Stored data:
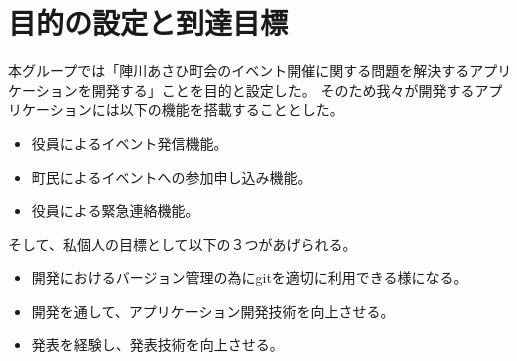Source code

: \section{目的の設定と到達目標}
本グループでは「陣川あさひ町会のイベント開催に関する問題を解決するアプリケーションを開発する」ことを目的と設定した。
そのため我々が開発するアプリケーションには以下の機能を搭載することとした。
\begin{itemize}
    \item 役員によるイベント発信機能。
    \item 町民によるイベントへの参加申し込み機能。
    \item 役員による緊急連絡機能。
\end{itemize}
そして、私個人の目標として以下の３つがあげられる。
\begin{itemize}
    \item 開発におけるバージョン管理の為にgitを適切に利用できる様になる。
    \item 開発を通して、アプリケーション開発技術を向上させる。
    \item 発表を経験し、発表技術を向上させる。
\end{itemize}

What to do:
Pictures excluded, set down all the entries exactly.

Output for this task:
Source code

: \section{目的の設定と到達目標}
本グループでは「陣川あさひ町会のイベント開催に関する問題を解決するアプリケーションを開発する」ことを目的と設定した。
そのため我々が開発するアプリケーションには以下の機能を搭載することとした。
\begin{itemize}
    \item 役員によるイベント発信機能。
    \item 町民によるイベントへの参加申し込み機能。
    \item 役員による緊急連絡機能。
\end{itemize}
そして、私個人の目標として以下の３つがあげられる。
\begin{itemize}
    \item 開発におけるバージョン管理の為にgitを適切に利用できる様になる。
    \item 開発を通して、アプリケーション開発技術を向上させる。
    \item 発表を経験し、発表技術を向上させる。
\end{itemize}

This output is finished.